Karl Rieger widmet sich der Arberger Geschichte

Für die Beleuchtung der mittelalterlichen Geschichte von Arberg liefert Karl Rieger einen Beitrag in „Alt-Gunzenhausen“, dem Jahrbuch des Vereins für Heimatkunde Gunzenhausen. Er widmet sich Johann Ulrich Freiherrn von Grafeneck,  dem Amtmann des eichstättischen Pflegamts Arberg von 1602 bis 1631.

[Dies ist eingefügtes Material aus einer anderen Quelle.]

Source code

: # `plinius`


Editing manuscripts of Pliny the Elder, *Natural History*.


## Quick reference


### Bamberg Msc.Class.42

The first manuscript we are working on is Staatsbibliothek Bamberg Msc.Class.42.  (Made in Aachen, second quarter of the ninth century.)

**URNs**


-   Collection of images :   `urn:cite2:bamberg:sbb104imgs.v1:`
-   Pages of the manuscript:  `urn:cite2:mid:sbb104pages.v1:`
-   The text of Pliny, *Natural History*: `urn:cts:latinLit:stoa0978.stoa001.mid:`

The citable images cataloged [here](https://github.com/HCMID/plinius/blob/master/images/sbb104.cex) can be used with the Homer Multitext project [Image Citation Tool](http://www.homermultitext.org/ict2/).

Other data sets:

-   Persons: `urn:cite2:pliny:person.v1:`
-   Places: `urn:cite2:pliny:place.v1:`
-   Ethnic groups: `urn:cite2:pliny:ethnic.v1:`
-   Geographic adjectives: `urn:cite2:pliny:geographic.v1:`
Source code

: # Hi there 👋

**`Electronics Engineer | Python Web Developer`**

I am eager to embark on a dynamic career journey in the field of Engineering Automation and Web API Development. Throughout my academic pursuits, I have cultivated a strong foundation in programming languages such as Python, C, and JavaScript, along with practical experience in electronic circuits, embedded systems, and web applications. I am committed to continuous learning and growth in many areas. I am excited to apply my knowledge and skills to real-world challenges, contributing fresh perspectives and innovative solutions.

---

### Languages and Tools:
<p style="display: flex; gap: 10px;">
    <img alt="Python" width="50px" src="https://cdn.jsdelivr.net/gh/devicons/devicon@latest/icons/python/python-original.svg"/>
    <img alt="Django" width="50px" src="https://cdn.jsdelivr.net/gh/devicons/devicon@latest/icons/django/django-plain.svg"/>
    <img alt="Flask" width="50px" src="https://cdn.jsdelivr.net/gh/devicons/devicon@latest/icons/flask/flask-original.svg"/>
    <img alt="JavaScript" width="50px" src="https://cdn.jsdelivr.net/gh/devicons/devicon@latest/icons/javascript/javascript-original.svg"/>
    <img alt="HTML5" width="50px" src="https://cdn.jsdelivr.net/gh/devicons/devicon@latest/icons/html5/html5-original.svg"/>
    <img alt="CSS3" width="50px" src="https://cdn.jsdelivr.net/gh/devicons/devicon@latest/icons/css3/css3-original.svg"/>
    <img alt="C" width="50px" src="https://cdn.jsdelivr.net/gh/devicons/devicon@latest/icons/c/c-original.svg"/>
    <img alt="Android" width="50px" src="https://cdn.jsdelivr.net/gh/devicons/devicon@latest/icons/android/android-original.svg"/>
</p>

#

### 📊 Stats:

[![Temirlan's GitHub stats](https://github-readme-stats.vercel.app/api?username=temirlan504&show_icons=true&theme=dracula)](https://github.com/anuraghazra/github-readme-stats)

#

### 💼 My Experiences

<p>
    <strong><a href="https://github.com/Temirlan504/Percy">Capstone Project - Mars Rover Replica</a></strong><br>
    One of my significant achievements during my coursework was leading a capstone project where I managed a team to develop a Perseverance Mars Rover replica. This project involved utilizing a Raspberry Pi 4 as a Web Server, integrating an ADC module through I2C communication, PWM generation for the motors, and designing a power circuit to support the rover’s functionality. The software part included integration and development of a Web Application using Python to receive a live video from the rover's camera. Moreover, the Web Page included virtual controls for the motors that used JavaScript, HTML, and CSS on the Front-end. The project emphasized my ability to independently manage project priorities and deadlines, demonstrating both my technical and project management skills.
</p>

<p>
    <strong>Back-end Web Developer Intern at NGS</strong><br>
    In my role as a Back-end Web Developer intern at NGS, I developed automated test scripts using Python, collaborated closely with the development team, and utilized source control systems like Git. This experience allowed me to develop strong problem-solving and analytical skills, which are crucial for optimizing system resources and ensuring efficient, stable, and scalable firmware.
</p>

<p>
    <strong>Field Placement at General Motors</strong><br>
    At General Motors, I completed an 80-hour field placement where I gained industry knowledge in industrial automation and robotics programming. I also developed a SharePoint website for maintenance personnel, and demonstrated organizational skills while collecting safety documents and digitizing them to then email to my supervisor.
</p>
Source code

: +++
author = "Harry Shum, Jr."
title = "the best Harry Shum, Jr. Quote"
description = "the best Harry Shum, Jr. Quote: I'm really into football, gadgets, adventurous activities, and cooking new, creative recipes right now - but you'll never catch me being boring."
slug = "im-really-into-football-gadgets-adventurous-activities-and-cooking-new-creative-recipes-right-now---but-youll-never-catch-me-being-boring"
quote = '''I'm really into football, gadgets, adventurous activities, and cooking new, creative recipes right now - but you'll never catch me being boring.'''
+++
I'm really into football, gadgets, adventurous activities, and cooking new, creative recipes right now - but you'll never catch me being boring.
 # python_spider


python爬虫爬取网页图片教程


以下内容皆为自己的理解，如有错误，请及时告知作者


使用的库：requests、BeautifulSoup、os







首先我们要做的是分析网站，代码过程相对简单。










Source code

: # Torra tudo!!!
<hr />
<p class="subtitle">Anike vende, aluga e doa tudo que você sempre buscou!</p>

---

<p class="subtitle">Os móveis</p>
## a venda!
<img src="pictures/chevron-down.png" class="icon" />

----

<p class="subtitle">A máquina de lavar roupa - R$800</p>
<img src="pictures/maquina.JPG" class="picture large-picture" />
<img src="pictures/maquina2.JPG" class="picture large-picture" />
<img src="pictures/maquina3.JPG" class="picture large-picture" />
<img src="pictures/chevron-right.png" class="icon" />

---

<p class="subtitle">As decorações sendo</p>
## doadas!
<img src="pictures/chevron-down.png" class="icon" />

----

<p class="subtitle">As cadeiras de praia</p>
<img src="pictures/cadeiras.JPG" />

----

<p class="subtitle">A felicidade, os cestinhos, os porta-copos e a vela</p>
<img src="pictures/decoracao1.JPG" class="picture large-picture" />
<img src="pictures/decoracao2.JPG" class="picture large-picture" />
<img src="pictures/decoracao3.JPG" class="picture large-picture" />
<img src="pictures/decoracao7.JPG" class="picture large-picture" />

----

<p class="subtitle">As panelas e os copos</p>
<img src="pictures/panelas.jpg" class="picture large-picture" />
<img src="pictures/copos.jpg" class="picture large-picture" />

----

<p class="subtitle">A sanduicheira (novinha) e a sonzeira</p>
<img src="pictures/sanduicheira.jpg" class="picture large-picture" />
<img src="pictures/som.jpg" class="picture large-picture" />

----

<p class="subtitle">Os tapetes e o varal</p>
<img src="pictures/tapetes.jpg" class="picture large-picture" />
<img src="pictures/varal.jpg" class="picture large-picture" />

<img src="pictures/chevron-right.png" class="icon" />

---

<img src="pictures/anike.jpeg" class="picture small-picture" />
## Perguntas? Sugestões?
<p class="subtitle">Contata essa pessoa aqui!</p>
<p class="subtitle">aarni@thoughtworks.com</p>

Damals zählte das Arberger Amt an die 1600 Untertanen in Arberg selbst und den benachbarten Orten Großlellenfeld, Höhberg und  Heinersdorf, Ornbau, Ober- und Unterschönau, Georgenhaag, Gothendorf, Mörsach, Voggendorf, Mörlach, Wiesethbruck, Waffenmmühle, Obermühle, Taugenroth, Kemmathen, Gern, Weidenbach, Oberndorf, Haag und Leidendorf, ja etliche Höfe in Hambach, Hirschlach, Neuses, Oberlellenfeld, Oberschwaningen, Röttenbach, Oberasbach, Schweina, Steinabühl, Streudorf und Dittenheim gehörten dazu. Die Pfleger kamen u.a. aus vornehmen Familien des fränkischen Adels. Einer von ihnen war Raban Truchseß von Wilburgstetten, der später Fürstbischof von Eichstätt wurde.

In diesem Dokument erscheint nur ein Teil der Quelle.